Problem statement: Copy each line of the data beneath in which the word "ReferenceConfig" appears.
********
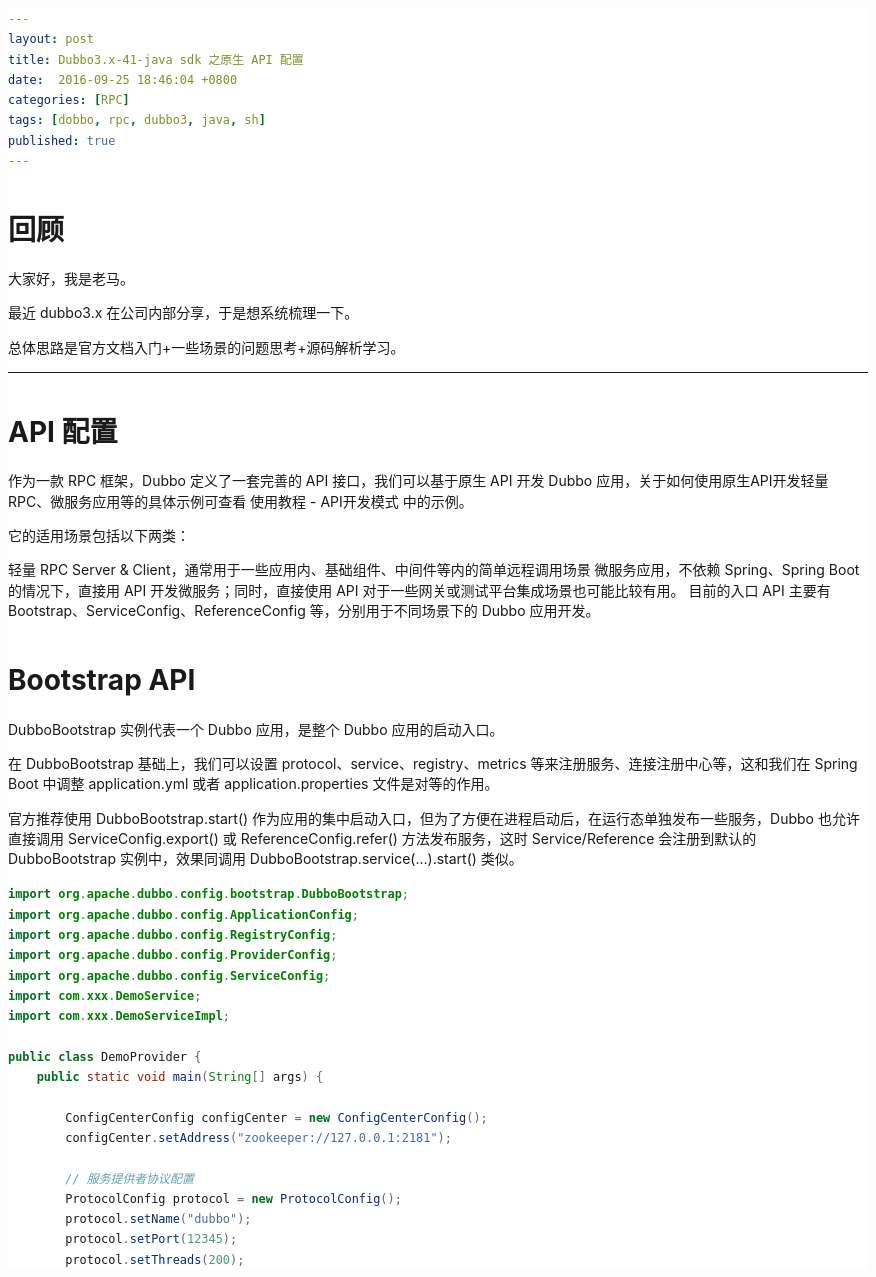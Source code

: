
 ```yaml
---
layout: post
title: Dubbo3.x-41-java sdk 之原生 API 配置
date:  2016-09-25 18:46:04 +0800
categories: [RPC]
tags: [dobbo, rpc, dubbo3, java, sh]
published: true
---
```



# 回顾

大家好，我是老马。

最近 dubbo3.x 在公司内部分享，于是想系统梳理一下。

总体思路是官方文档入门+一些场景的问题思考+源码解析学习。

--------------------------------


# API 配置

作为一款 RPC 框架，Dubbo 定义了一套完善的 API 接口，我们可以基于原生 API 开发 Dubbo 应用，关于如何使用原生API开发轻量RPC、微服务应用等的具体示例可查看 使用教程 - API开发模式 中的示例。

它的适用场景包括以下两类：

轻量 RPC Server & Client，通常用于一些应用内、基础组件、中间件等内的简单远程调用场景
微服务应用，不依赖 Spring、Spring Boot 的情况下，直接用 API 开发微服务；同时，直接使用 API 对于一些网关或测试平台集成场景也可能比较有用。
目前的入口 API 主要有 Bootstrap、ServiceConfig、ReferenceConfig 等，分别用于不同场景下的 Dubbo 应用开发。

# Bootstrap API

DubboBootstrap 实例代表一个 Dubbo 应用，是整个 Dubbo 应用的启动入口。

在 DubboBootstrap 基础上，我们可以设置 protocol、service、registry、metrics 等来注册服务、连接注册中心等，这和我们在 Spring Boot 中调整 application.yml 或者 application.properties 文件是对等的作用。

官方推荐使用 DubboBootstrap.start() 作为应用的集中启动入口，但为了方便在进程启动后，在运行态单独发布一些服务，Dubbo 也允许直接调用 ServiceConfig.export() 或 ReferenceConfig.refer() 方法发布服务，这时 Service/Reference 会注册到默认的 DubboBootstrap 实例中，效果同调用 DubboBootstrap.service(…).start() 类似。

```java
import org.apache.dubbo.config.bootstrap.DubboBootstrap;
import org.apache.dubbo.config.ApplicationConfig;
import org.apache.dubbo.config.RegistryConfig;
import org.apache.dubbo.config.ProviderConfig;
import org.apache.dubbo.config.ServiceConfig;
import com.xxx.DemoService;
import com.xxx.DemoServiceImpl;

public class DemoProvider {
    public static void main(String[] args) {

        ConfigCenterConfig configCenter = new ConfigCenterConfig();
        configCenter.setAddress("zookeeper://127.0.0.1:2181");

        // 服务提供者协议配置
        ProtocolConfig protocol = new ProtocolConfig();
        protocol.setName("dubbo");
        protocol.setPort(12345);
        protocol.setThreads(200);

```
********
Result:
目前的入口 API 主要有 Bootstrap、ServiceConfig、ReferenceConfig 等，分别用于不同场景下的 Dubbo 应用开发。
官方推荐使用 DubboBootstrap.start() 作为应用的集中启动入口，但为了方便在进程启动后，在运行态单独发布一些服务，Dubbo 也允许直接调用 ServiceConfig.export() 或 ReferenceConfig.refer() 方法发布服务，这时 Service/Reference 会注册到默认的 DubboBootstrap 实例中，效果同调用 DubboBootstrap.service(…).start() 类似。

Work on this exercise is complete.